Nord vaudois – Des salades au maïs, en passant par les pommes de terre, la sécheresse plombe un large éventail de cultures dans la région. L’accès aux moyens d’approvisionnement en eau est un enjeu tout particulier.

Les salades de l’entreprise Stoll (représentée ici par Vincent Stoll) ont besoin d’une attention toute particulière en cette période. © Nadine Jacquet

Les salades de l’entreprise Stoll (représentée ici par Vincent Stoll) ont besoin d’une attention toute particulière en cette période.

Les fenouils de Légufrais S.A., l’entreprise maraîchère basée à Oppens, n’alimentent plus le marché depuis environ deux semaines. A l’image de bon nombre d’autres produits de la terre, cultivés de la région, ils souffrent tout particulièrement de la chaleur et de la sécheresse ambiantes. «Nous avons dû arrêter la vente du fenouil car il n’était plus commercialisable visuellement.
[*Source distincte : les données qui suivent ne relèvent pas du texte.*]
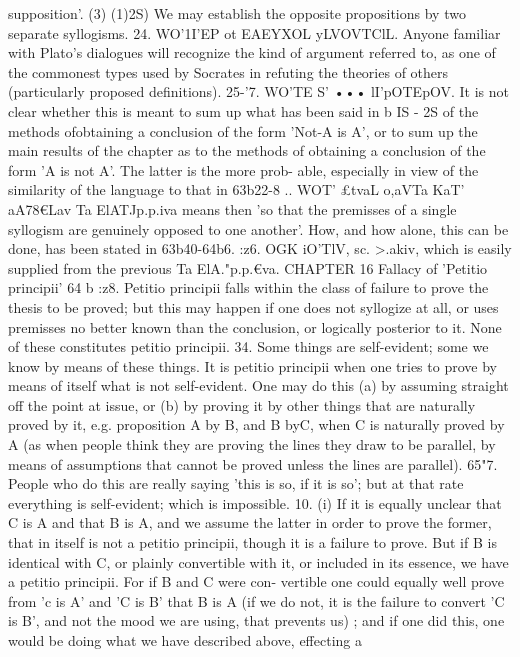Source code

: {supposition'. (3) (1)2S) We may establish the opposite propositions
by two separate syllogisms.
24. WO'1I'EP ot EAEYXOL yLVOVTClL. Anyone familiar with Plato's
dialogues will recognize the kind of argument referred to, as one
of the commonest types used by Socrates in refuting the theories
of others (particularly proposed definitions).
25-'7. WO'TE S' ••• lI'pOTEpOV. It is not clear whether this is
meant to sum up what has been said in b IS - 2S of the methods ofobtaining a conclusion of the form 'Not-A is A', or to sum up the
main results of the chapter as to the methods of obtaining a
conclusion of the form 'A is not A'. The latter is the more prob-
able, especially in view of the similarity of the language to that in
63b22-8 .. WOT' £tvaL o,aVT{a KaT' aA7}8€Lav Ta ElATJp.p.iva means then
'so that the premisses of a single syllogism are genuinely opposed
to one another'. How, and how alone, this can be done, has been
stated in 63b40-64b6.
:z6. OGK iO'TlV, sc. >.a{kiv, which is easily supplied from the
previous Ta ElA."p.p.€va.
CHAPTER 16
Fallacy of 'Petitio principii'
64 b :z8.
Petitio principii falls within the class of failure to prove
the thesis to be proved; but this may happen if one does not
syllogize at all, or uses premisses no better known than the
conclusion, or logically posterior to it. None of these constitutes
petitio principii.
34. Some things are self-evident; some we know by means of
these things. It is petitio principii when one tries to prove by
means of itself what is not self-evident. One may do this (a) by
assuming straight off the point at issue, or (b) by proving it
by other things that are naturally proved by it, e.g. proposition A
by B, and B byC, when C is naturally proved by A (as when people
think they are proving the lines they draw to be parallel, by means
of assumptions that cannot be proved unless the lines are parallel).
65"7. People who do this are really saying 'this is so, if it is so';
but at that rate everything is self-evident; which is impossible.
10. (i) If it is equally unclear that C is A and that B is A, and
we assume the latter in order to prove the former, that in itself
is not a petitio principii, though it is a failure to prove. But if B
is identical with C, or plainly convertible with it, or included in
its essence, we have a petitio principii. For if B and C were con-
vertible one could equally well prove from 'c is A' and 'C is B'
that B is A (if we do not, it is the failure to convert 'C is B', and
not the mood we are using, that prevents us) ; and if one did this,
one would be doing what we have described above, effecting a
}}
Normalement, la production se fait en continu l’été», déclare Christian Matter, co-fondateur de la société créée en 2007. Gourmands en eau, les choux-fleurs jaunissent très vite et les salades iceberg arrivent trop rapidement à maturité. Sans feuillage en suffisance pour les protéger des ultra-violets, ces légumes subissent de plein fouet l’action du soleil. Sous les serres d’Ependes, les tomates et les concombres pâtissent, eux aussi, de l’excès de chaleur.

Des conduites à installer

Les patates ont un drôle de look. © Nadine Jacquet

Les patates ont un drôle de look.

Contrairement à ce maraîcher, qui peut compter sur le réseau pour s’approvisionner en eau, l’entreprise Stoll Frères, basée à Yverdon-les-Bains, doit employer les grands moyens pour irriguer une partie de ses cultures. «On a la possibilité d’irriguer les deux tiers de notre production. Nous veillons à planter nos salades dans les zones où c’est faisable. On pompe de l’eau dans la Thièle, car c’est une des rivières au bénéfice d’une dérogation de l’Etat de Vaud. Nous sommes, par contre, en train de mettre en place des kilomètres de conduite pour alimenter nos céleris, céleris-branche, carottes et oignons», indique Willy Stoll, co-directeur de la société. Le Canton a, en effet, émis, vendredi dernier, une interdiction générale de pompage dans les rivières vaudoises. Des autorisations ont été délivrées pour quelques rivières, dont la Thièle. Une mise à jour de la liste des cours d’eau où les prélévements d’eau sont admis est prévue aujourd’hui à midi.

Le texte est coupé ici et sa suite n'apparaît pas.